Since Kookmin Bank sold South Korea's first covered bond in 2009, the country's covered bond market has averaged just one transaction a year. That will change when a domestic framework comes into force later this year.
The market is, naturally, expecting full covered legislation to prompt a spate of debut deals from Korean commercial banks. The desire among bankers to see these deals come — and come successfully — has led to consternation about Korea Housing Finance Corp (KHFC). It has decided to push ahead with another covered bond before the law changes, and bankers are worried that a benchmark will be more of a hindrance than a help.
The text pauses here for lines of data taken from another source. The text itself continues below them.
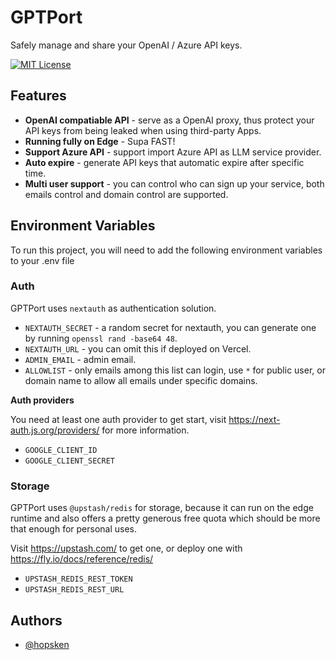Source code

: 
# GPTPort

Safely manage and share your OpenAI / Azure API keys.


[![MIT License](https://img.shields.io/badge/License-MIT-green.svg)](https://choosealicense.com/licenses/mit/)



## Features

- **OpenAI compatiable API** - serve as a OpenAI proxy, thus protect your API keys from being leaked when using third-party Apps.
- **Running fully on Edge** - Supa FAST!
- **Support Azure API** - support import Azure API as LLM service provider.
- **Auto expire** - generate API keys that automatic expire after specific time.
- **Multi user support** - you can control who can sign up your service, both emails control and domain control are supported.


## Environment Variables

To run this project, you will need to add the following environment variables to your .env file

### Auth

GPTPort uses `nextauth` as authentication solution.

- `NEXTAUTH_SECRET` - a random secret for nextauth, you can generate one by running `openssl rand -base64 48`.
- `NEXTAUTH_URL` - you can omit this if deployed on Vercel.
- `ADMIN_EMAIL` - admin email.
- `ALLOWLIST` - only emails among this list can login, use `*` for public user, or domain name to allow all emails under specific domains.

**Auth providers**

You need at least one auth provider to get start, visit https://next-auth.js.org/providers/ for more information.

- `GOOGLE_CLIENT_ID`
- `GOOGLE_CLIENT_SECRET`

### Storage
GPTPort uses `@upstash/redis` for storage, because it can run on the edge runtime and also offers a pretty generous free quota which should be more that enough for personal uses.

Visit https://upstash.com/ to get one, or deploy one with https://fly.io/docs/reference/redis/

- `UPSTASH_REDIS_REST_TOKEN`
- `UPSTASH_REDIS_REST_URL`


## Authors

- [@hopsken](https://www.github.com/hopsken)

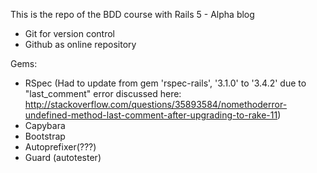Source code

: This is the repo of the BDD course with Rails 5 - Alpha blog

* Git for version control
* Github as online repository

Gems:
* RSpec (Had to update from gem 'rspec-rails', '3.1.0' to '3.4.2' due to "last_comment" error discussed here:
http://stackoverflow.com/questions/35893584/nomethoderror-undefined-method-last-comment-after-upgrading-to-rake-11)
* Capybara
* Bootstrap
* Autoprefixer(???)
* Guard (autotester)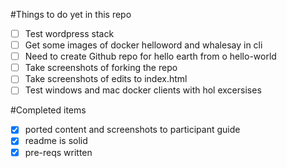 #Things to do yet in this repo

- [ ] Test wordpress stack
- [ ] Get some images of docker helloword and whalesay in cli
- [ ] Need to create Github repo for hello earth from o hello-world
- [ ] Take screenshots of forking the repo
- [ ] Take screenshots of edits to index.html
- [ ] Test windows and mac docker clients with hol excersises

#Completed items
- [x] ported content and screenshots to participant guide
- [x] readme is solid
- [x] pre-reqs written

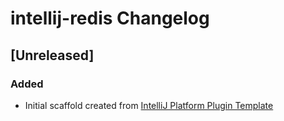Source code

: <!-- Keep a Changelog guide -> https://keepachangelog.com -->

# intellij-redis Changelog

## [Unreleased]
### Added
- Initial scaffold created from [IntelliJ Platform Plugin Template](https://github.com/JetBrains/intellij-platform-plugin-template)
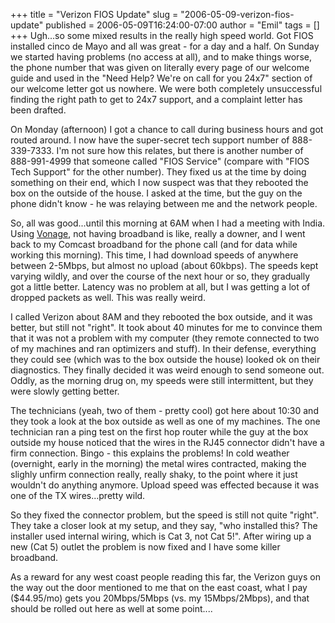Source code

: +++
title = "Verizon FIOS Update"
slug = "2006-05-09-verizon-fios-update"
published = 2006-05-09T16:24:00-07:00
author = "Emil"
tags = []
+++
Ugh...so some mixed results in the really high speed world. Got FIOS
installed cinco de Mayo and all was great - for a day and a half. On
Sunday we started having problems (no access at all), and to make things
worse, the phone number that was given on literally every page of our
welcome guide and used in the "Need Help? We're on call for you 24x7"
section of our welcome letter got us nowhere. We were both completely
unsuccessful finding the right path to get to 24x7 support, and a
complaint letter has been drafted.  
  
On Monday (afternoon) I got a chance to call during business hours and
got routed around. I now have the super-secret tech support number of
888-339-7333. I'm not sure how this relates, but there is another number
of 888-991-4999 that someone called "FIOS Service" (compare with "FIOS
Tech Support" for the other number). They fixed us at the time by doing
something on their end, which I now suspect was that they rebooted the
box on the outside of the house. I asked at the time, but the guy on the
phone didn't know - he was relaying between me and the network people.  
  
So, all was good...until this morning at 6AM when I had a meeting with
India. Using [Vonage](http://www.vonage.com), not having broadband is
like, really a downer, and I went back to my Comcast broadband for the
phone call (and for data while working this morning). This time, I had
download speeds of anywhere between 2-5Mbps, but almost no upload (about
60kbps). The speeds kept varying wildly, and over the course of the next
hour or so, they gradually got a little better. Latency was no problem
at all, but I was getting a lot of dropped packets as well. This was
really weird.  
  
I called Verizon about 8AM and they rebooted the box outside, and it was
better, but still not "right". It took about 40 minutes for me to
convince them that it was not a problem with my computer (they remote
connected to two of my machines and ran optimizers and stuff). In their
defense, everything they could see (which was to the box outside the
house) looked ok on their diagnostics. They finally decided it was weird
enough to send someone out. Oddly, as the morning drug on, my speeds
were still intermittent, but they were slowly getting better.  
  
The technicians (yeah, two of them - pretty cool) got here about 10:30
and they took a look at the box outside as well as one of my machines.
The one technician ran a ping test on the first hop router while the guy
at the box outside my house noticed that the wires in the RJ45 connector
didn't have a firm connection. Bingo - this explains the problems! In
cold weather (overnight, early in the morning) the metal wires
contracted, making the slighly unfirm connection really, really shaky,
to the point where it just wouldn't do anything anymore. Upload speed
was effected because it was one of the TX wires...pretty wild.  
  
So they fixed the connector problem, but the speed is still not quite
"right". They take a closer look at my setup, and they say, "who
installed this? The installer used internal wiring, which is Cat 3, not
Cat 5!". After wiring up a new (Cat 5) outlet the problem is now fixed
and I have some killer broadband.  
  
As a reward for any west coast people reading this far, the Verizon guys
on the way out the door mentioned to me that on the east coast, what I
pay ($44.95/mo) gets you 20Mbps/5Mbps (vs. my 15Mbps/2Mbps), and that
should be rolled out here as well at some point....
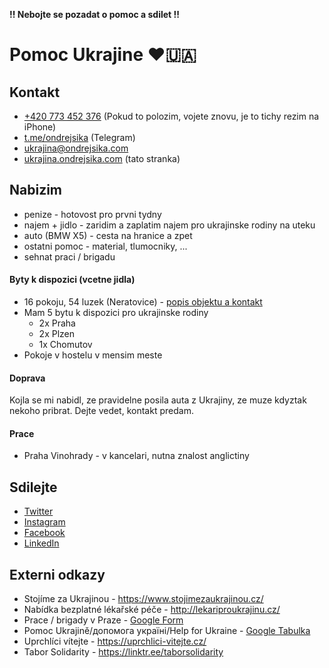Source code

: **!! Nebojte se pozadat o pomoc a sdilet !!**

# Pomoc Ukrajine ❤️🇺🇦

## Kontakt

- [+420 773 452 376](tel:+420773452376) (Pokud to polozim, vojete znovu, je to tichy rezim na iPhone)
- [t.me/ondrejsika](https://t.me/ondrejsika) (Telegram)
- <ukrajina@ondrejsika.com>
- [ukrajina.ondrejsika.com](https://ukrajina.ondrejsika.com) (tato stranka)

## Nabizim

- penize - hotovost pro prvni tydny
- najem + jidlo - zaridim a zaplatim najem pro ukrajinske rodiny na uteku
- auto (BMW X5) - cesta na hranice a zpet
- ostatni pomoc - material, tlumocniky, ...
- sehnat praci / brigadu

#### Byty k dispozici (vcetne jidla)

- 16 pokoju, 54 luzek (Neratovice) - [popis objektu a kontakt](https://docs.google.com/spreadsheets/u/0/d/1QL2HTJeRw3uVwwpxyYb_TY7Dq6vJUJkwbtbengKtTHQ/htmlview)
- Mam 5 bytu k dispozici pro ukrajinske rodiny
  - 2x Praha
  - 2x Plzen
  - 1x Chomutov
- Pokoje v hostelu v mensim meste

#### Doprava

Kojla se mi nabidl, ze pravidelne posila auta z Ukrajiny, ze muze kdyztak nekoho pribrat. Dejte vedet, kontakt predam.

#### Prace

- Praha Vinohrady - v kancelari, nutna znalost anglictiny

## Sdilejte

- [Twitter](https://twitter.com/ondrejsika/status/1497899052637298689)
- [Instagram](https://www.instagram.com/p/Caevt_FM_g-/)
- [Facebook](https://www.facebook.com/ondrejsika/posts/4864123750349265)
- [LinkedIn](https://www.linkedin.com/posts/ondrejsika_ukrajinaondrejsikacom-activity-6903672155855212544-wUGH)

## Externi odkazy

- Stojíme za Ukrajinou - <https://www.stojimezaukrajinou.cz/>
- Nabídka bezplatné lékařské péče - <http://lekariproukrajinu.cz/>
- Prace / brigady v Praze - [Google Form](https://docs.google.com/forms/d/e/1FAIpQLScMb7oG3BmomnWruUGhjkeO9y6D7Of8xEI_NDOuDUEG6zuBFg/viewform)
- Pomoc Ukrajině/допомога україні/Help for Ukraine - [Google Tabulka](https://docs.google.com/spreadsheets/u/0/d/1DM88oiMTYQ7gtmzMmXz1WEdqHF76qyTkiwggLxXQL8M/htmlview?fbclid=IwAR3ycG36U6uslaZLwqqdgo6VZbmaHsnrTqrwiMWDWgr8PZyLVbKVaqDB6M8)
- Uprchlíci vítejte - <https://uprchlici-vitejte.cz/>
- Tabor Solidarity - <https://linktr.ee/taborsolidarity>
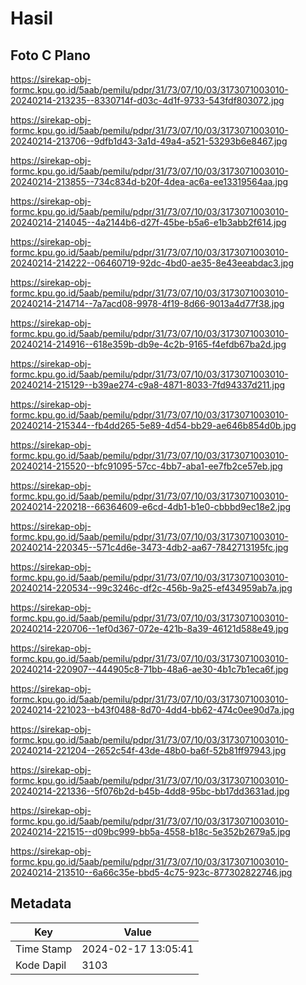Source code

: # Hasil

## Foto C Plano

https://sirekap-obj-formc.kpu.go.id/5aab/pemilu/pdpr/31/73/07/10/03/3173071003010-20240214-213235--8330714f-d03c-4d1f-9733-543fdf803072.jpg

https://sirekap-obj-formc.kpu.go.id/5aab/pemilu/pdpr/31/73/07/10/03/3173071003010-20240214-213706--9dfb1d43-3a1d-49a4-a521-53293b6e8467.jpg

https://sirekap-obj-formc.kpu.go.id/5aab/pemilu/pdpr/31/73/07/10/03/3173071003010-20240214-213855--734c834d-b20f-4dea-ac6a-ee13319564aa.jpg

https://sirekap-obj-formc.kpu.go.id/5aab/pemilu/pdpr/31/73/07/10/03/3173071003010-20240214-214045--4a2144b6-d27f-45be-b5a6-e1b3abb2f614.jpg

https://sirekap-obj-formc.kpu.go.id/5aab/pemilu/pdpr/31/73/07/10/03/3173071003010-20240214-214222--06460719-92dc-4bd0-ae35-8e43eeabdac3.jpg

https://sirekap-obj-formc.kpu.go.id/5aab/pemilu/pdpr/31/73/07/10/03/3173071003010-20240214-214714--7a7acd08-9978-4f19-8d66-9013a4d77f38.jpg

https://sirekap-obj-formc.kpu.go.id/5aab/pemilu/pdpr/31/73/07/10/03/3173071003010-20240214-214916--618e359b-db9e-4c2b-9165-f4efdb67ba2d.jpg

https://sirekap-obj-formc.kpu.go.id/5aab/pemilu/pdpr/31/73/07/10/03/3173071003010-20240214-215129--b39ae274-c9a8-4871-8033-7fd94337d211.jpg

https://sirekap-obj-formc.kpu.go.id/5aab/pemilu/pdpr/31/73/07/10/03/3173071003010-20240214-215344--fb4dd265-5e89-4d54-bb29-ae646b854d0b.jpg

https://sirekap-obj-formc.kpu.go.id/5aab/pemilu/pdpr/31/73/07/10/03/3173071003010-20240214-215520--bfc91095-57cc-4bb7-aba1-ee7fb2ce57eb.jpg

https://sirekap-obj-formc.kpu.go.id/5aab/pemilu/pdpr/31/73/07/10/03/3173071003010-20240214-220218--66364609-e6cd-4db1-b1e0-cbbbd9ec18e2.jpg

https://sirekap-obj-formc.kpu.go.id/5aab/pemilu/pdpr/31/73/07/10/03/3173071003010-20240214-220345--571c4d6e-3473-4db2-aa67-7842713195fc.jpg

https://sirekap-obj-formc.kpu.go.id/5aab/pemilu/pdpr/31/73/07/10/03/3173071003010-20240214-220534--99c3246c-df2c-456b-9a25-ef434959ab7a.jpg

https://sirekap-obj-formc.kpu.go.id/5aab/pemilu/pdpr/31/73/07/10/03/3173071003010-20240214-220706--1ef0d367-072e-421b-8a39-46121d588e49.jpg

https://sirekap-obj-formc.kpu.go.id/5aab/pemilu/pdpr/31/73/07/10/03/3173071003010-20240214-220907--444905c8-71bb-48a6-ae30-4b1c7b1eca6f.jpg

https://sirekap-obj-formc.kpu.go.id/5aab/pemilu/pdpr/31/73/07/10/03/3173071003010-20240214-221023--b43f0488-8d70-4dd4-bb62-474c0ee90d7a.jpg

https://sirekap-obj-formc.kpu.go.id/5aab/pemilu/pdpr/31/73/07/10/03/3173071003010-20240214-221204--2652c54f-43de-48b0-ba6f-52b81ff97943.jpg

https://sirekap-obj-formc.kpu.go.id/5aab/pemilu/pdpr/31/73/07/10/03/3173071003010-20240214-221336--5f076b2d-b45b-4dd8-95bc-bb17dd3631ad.jpg

https://sirekap-obj-formc.kpu.go.id/5aab/pemilu/pdpr/31/73/07/10/03/3173071003010-20240214-221515--d09bc999-bb5a-4558-b18c-5e352b2679a5.jpg

https://sirekap-obj-formc.kpu.go.id/5aab/pemilu/pdpr/31/73/07/10/03/3173071003010-20240214-213510--6a66c35e-bbd5-4c75-923c-877302822746.jpg


## Metadata

| Key        | Value               |
| ---------- | ------------------- |
| Time Stamp | 2024-02-17 13:05:41 |
| Kode Dapil | 3103                |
Korea’s financial regulator has high hopes for legislative covered bonds, which are part of a comprehensive attempt to address the high level of household debt plaguing an otherwise robust economy.
But if the idea is to use a legal framework to provide banks with longer-term and cheaper funding, the regulator should be doing everything in its power to support the first round of debut deals, say bankers.
In their eyes, this does not include letting KHFC, which issues under its own special framework, confuse matters with a benchmark bond that risks draining the market of liquidity before other Korean borrowers get a chance to sell deals.
But their irritation is misplaced. There is more than enough demand for KHFC to get its own deal out of the way and for a host of Korean commercial banks to follow it with their own successful deals.
Growing bid
Demand for dollar covered bonds has grown in leaps and bounds over the last few years. The slow creep of covered bonds in South Korea has brought more Asian accounts into the market. Perhaps more importantly, SEC-registered covered bonds have sparked interest among US investors.
There has not, on the other hand, been alarming supply in the dollar market, where the Korean banks are likely to issue. Canadian issuers, which account for the bulk of dollar issuance, have largely been sidelined for the last year while adapting to their own new legislation.
Korean borrowers have already drawn a new wave of dollar investors to their unsecured deals after being upgraded last year, and they are now facing a covered bond investor base that is hungry for supply and yield. They can provide both — and when their debuts hit the market later this year the reception will not be any less rousing because of a $500m — or even $1bn — bond launched six months earlier.
Quite the opposite, in fact: KHFC could be seen as providing a benefit, as it offers investors a chance to reacquaint themselves with Korean risk. The borrower may be issuing under a soon to be obsolete framework but it is using residential mortgages from other Korean banks as collateral. This is exactly what investors will be exposing themselves to in six months time, and they have an early opportunity to familiarise themselves with the sovereign, the banking system and the mortgage market ahead of the first wave of legislative transactions.
It is understandable for bankers to be wary about disturbing what could be a lucrative source of revenues. But so long as KHFC does not pay through the roof for its next dollar deal, there should be no negative impact on the first round of legislative covered bonds from Korea. It might even help.